This study is a secondary explorative analysis of data from the randomized trial that compared 132 participants with chronic low back pain who received lumbar spinal manipulative therapy applied at either i) the stiffest segment or ii) the segment having the lowest pain threshold (i.e., the most pain-sensitive segment). We collected data at baseline, after the fourth session of spinal manipulation, and at 14-days follow-up. Participants were dichotomized into responders/non-responders using different clinical variables (disability and patient-reported low back pain) with varying threshold values (0, 30, and 50% improvement). Mixed models were used to assess changes in experimental outcomes (stiffness and pain sensitivity). The fixed interaction terms were time, segment allocation, and responder status.

Results

We observed a significant increase in mechanical pressure pain thresholds for the group, which received spinal manipulative therapy at the most pain-sensitive segment independent of whether they improved clinically or not. Those who received spinal manipulation at the stiffest segment also demonstrated increased mechanical pain sensitivity, but only in the subgroup with clinical improvement. We did not observe any changes in lumbar stiffness.

Conclusion

Our results suggest the existence of two different mechanistic pathways associated with the spinal manipulation target. i) A decrease of mechanical pain sensitivity independent of clinical outcome (neurophysiological) and ii) a decrease as a reflection of the clinical outcome. Together, these observations may provide a novel framework that improves our understanding of why some respond to spinal manipulative therapy while others do not.

Trial registration

ClinicalTrials.gov identifier: NCT04086667 registered retrospectively September 11th 2019.

Peer Review reports

Background

Spinal manipulative therapy

Clinical guidelines recommend spinal manipulative therapy (SMT) for chronic low back pain (LBP) [1], given its effect on pain and disability is comparable to that of other recommended conservative therapies [2]. Toward optimizing SMT for chronic LBP, we recently published a randomized clinical trial (RCT) [3]. In which, we experimentally categorized each segment as having either high stiffness or high mechanical pain sensitivity. In this trial, the participants received four SMT sessions directed at either the segment with the highest stiffness or highest pain sensitivity in a randomized manner. While significant within-group changes emerged in patient-reported LBP, the randomization did not yield any between-group differences. We also re-measured the experimental outcomes (stiffness and mechanical pain sensitivity) at each time point in the course of treatment. While we did not find differences in lumbar stiffness, mechanical pain sensitivity decreased significantly in the group that received SMT at segments characterized by high mechanical pain sensitivity (pain segment group), compared to the group that received treatment at segments characterized by high stiffness (stiff segment group). Interestingly, this increase did not imply clinical pain reduction. On this basis, we hypothesized that a segment-specific neurophysiological reflex most likely mediated the observed effect on mechanical pain sensitivity as opposed to a curative effect on a mechanical dysfunction [3].
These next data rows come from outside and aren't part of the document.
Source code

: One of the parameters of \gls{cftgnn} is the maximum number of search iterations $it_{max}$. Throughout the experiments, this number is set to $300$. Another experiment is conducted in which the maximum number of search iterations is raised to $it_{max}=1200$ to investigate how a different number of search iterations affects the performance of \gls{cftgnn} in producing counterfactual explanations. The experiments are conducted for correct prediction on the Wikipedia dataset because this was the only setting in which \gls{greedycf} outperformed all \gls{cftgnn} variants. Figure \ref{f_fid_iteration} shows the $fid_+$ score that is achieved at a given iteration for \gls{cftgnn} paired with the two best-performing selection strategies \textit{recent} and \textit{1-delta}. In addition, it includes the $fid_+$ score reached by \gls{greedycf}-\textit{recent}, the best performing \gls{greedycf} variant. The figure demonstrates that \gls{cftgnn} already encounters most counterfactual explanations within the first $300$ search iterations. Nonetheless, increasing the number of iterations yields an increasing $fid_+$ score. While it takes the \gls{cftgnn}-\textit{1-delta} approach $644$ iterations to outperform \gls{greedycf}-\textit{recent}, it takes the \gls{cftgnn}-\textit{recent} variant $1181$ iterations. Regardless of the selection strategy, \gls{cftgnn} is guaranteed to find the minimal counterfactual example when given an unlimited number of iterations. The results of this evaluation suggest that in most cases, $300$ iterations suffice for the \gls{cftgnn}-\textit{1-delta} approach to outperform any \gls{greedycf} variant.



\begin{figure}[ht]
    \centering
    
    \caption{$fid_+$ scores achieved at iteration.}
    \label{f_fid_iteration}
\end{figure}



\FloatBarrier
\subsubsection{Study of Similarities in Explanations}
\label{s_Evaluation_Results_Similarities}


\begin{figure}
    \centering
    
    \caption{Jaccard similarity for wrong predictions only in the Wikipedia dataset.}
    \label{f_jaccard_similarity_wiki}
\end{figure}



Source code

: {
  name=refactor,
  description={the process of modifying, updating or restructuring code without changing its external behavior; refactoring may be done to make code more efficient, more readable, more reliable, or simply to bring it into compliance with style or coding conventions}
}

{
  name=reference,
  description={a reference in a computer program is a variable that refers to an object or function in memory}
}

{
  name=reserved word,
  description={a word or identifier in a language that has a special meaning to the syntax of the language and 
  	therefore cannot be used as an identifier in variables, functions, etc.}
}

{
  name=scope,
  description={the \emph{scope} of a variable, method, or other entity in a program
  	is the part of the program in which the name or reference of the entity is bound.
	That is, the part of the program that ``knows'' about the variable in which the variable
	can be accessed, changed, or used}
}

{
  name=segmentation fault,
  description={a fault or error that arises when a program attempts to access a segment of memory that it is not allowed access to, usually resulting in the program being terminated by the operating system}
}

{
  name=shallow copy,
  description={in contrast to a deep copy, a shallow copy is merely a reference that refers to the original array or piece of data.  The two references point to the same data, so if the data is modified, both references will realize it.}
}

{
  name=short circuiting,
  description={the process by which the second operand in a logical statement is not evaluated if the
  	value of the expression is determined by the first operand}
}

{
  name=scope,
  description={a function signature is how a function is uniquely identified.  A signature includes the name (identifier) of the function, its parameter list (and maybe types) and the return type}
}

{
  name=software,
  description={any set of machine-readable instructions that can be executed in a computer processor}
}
Impact of being a responder

Our prior paper’s analysis did not investigate the potential impact of being a clinical responder or non-responder within the allocated subgroups. For instance, preliminary research suggests decreases in lumbar stiffness following SMT, but only when this corresponded with improvements in disability [4, 5]. A similar pattern may emerge in this cohort when applying a responder threshold.
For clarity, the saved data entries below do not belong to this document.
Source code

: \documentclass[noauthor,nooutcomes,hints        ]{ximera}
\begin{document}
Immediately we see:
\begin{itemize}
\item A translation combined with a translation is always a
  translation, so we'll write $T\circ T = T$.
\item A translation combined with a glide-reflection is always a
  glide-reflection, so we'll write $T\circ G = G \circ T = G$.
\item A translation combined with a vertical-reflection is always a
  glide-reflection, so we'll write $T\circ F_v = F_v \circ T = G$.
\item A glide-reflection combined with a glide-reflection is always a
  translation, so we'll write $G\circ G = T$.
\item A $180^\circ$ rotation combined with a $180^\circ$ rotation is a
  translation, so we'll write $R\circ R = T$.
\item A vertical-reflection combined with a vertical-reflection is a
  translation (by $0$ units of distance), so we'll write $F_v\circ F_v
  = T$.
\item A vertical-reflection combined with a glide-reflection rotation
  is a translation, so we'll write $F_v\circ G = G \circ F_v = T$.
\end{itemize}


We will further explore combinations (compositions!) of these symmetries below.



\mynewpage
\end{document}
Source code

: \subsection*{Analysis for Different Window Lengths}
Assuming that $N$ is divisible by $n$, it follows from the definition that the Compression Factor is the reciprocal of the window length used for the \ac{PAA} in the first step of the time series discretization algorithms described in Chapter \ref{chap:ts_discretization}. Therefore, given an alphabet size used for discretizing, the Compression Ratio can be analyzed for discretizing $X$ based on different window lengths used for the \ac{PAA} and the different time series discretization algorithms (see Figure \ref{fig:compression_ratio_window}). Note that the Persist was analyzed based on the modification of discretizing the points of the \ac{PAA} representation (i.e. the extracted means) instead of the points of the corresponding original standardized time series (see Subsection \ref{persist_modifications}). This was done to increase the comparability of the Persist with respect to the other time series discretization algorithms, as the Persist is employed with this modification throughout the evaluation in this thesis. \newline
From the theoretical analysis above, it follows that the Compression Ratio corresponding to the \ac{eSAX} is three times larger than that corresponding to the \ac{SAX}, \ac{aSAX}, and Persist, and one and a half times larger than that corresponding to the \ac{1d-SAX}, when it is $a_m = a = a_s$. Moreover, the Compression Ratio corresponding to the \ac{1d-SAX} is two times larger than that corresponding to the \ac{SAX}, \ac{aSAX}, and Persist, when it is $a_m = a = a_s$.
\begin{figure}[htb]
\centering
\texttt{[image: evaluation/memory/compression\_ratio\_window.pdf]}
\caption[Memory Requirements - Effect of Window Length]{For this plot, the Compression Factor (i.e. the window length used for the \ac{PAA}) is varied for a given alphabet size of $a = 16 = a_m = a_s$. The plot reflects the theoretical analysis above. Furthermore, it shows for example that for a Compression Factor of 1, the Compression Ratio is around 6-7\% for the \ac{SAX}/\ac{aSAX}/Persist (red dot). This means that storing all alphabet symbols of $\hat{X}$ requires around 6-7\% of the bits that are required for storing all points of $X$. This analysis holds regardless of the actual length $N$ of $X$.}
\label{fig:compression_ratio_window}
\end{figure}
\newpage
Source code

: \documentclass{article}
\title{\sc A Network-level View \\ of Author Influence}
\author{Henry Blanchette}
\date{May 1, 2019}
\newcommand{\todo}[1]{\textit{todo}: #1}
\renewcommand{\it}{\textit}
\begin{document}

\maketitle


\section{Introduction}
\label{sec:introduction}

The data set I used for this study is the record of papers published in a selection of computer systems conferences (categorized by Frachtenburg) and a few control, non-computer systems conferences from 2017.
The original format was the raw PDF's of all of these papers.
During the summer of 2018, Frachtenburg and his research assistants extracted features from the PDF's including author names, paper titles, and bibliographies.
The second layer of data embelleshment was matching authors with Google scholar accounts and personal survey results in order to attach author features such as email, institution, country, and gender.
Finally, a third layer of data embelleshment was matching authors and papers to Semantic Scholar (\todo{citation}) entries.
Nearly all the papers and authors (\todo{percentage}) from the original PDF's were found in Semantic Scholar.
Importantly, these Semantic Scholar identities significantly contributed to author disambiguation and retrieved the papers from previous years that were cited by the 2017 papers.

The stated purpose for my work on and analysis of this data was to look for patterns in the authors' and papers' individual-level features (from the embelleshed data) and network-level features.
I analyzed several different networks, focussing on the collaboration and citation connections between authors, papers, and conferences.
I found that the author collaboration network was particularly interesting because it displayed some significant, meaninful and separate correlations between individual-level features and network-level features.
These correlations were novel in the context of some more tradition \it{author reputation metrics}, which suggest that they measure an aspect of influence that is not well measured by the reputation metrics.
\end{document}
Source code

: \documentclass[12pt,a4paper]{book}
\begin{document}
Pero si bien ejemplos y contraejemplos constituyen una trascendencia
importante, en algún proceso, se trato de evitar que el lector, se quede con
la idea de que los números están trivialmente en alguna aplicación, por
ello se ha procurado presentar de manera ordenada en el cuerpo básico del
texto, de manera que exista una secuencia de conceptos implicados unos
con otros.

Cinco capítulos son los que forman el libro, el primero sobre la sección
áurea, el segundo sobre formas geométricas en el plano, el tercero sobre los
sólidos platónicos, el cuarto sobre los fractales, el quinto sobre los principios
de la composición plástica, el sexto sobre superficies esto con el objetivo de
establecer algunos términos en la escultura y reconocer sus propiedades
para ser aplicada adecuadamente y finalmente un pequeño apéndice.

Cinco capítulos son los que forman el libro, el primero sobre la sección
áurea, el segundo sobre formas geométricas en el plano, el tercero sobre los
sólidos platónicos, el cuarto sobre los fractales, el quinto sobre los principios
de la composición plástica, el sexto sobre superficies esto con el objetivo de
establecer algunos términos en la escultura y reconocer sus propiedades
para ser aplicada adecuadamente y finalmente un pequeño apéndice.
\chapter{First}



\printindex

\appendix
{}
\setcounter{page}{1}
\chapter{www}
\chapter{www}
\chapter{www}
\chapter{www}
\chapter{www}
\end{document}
Notably, the finding that a segmental effect on mechanical pain sensitivity is not a proxy for clinical improvement appears inconsistent with previous studies that have found a hypoalgesic effect after overall clinical improvement [6, 7]. However, interpreting our novel finding of a modulating segmental impact of SMT requires a thorough responder analysis. Possible within-group differences in mechanical pain sensitivity could have affected our prior results. Besides, our previous study only included mechanical deep pressure pain sensitivity. Including other types of stimuli associated with chronic LBP [8], like peripheral heat pain sensitivity, may be helpful in an explorative and secondary analysis, as would be the impact of segmental versus regional measurements.

Objectives

In this explorative analysis, we used patient-reported disability and low back pain intensity to determine responder status and examine its relationship to various experimental outcome measures (changes in lumbar stiffness, mechanical pain sensitivity, and heat pain sensitivity).

Methods

Setting

A pre-planned secondary explorative analysis of data used for a primary analysis in an RCT (registered at Clinical.Trial.gov identifier: NCT04086667) [3]. One-hundred-and-thirty-two participants enrolled in the study. All participants received lumbar spinal manipulative therapy directed randomly at either the segment of highest stiffness or the segment of highest mechanical pain sensitivity. Seven participants did not complete the study. Two others were lost to follow-up, leaving 123 participants with complete data sets.

We included participants from a regional Spine Center in Denmark. The inclusion criteria were 18 to 60-year-old patients with LBP of benign or degenerative origin for more than three months. No prior spinal surgery and no indication for current spinal surgery. No history of SMT in the preceding four weeks. Body mass index had to be below 35. We limited the daily opioid intake to 40 mg of morphine at the time of inclusion.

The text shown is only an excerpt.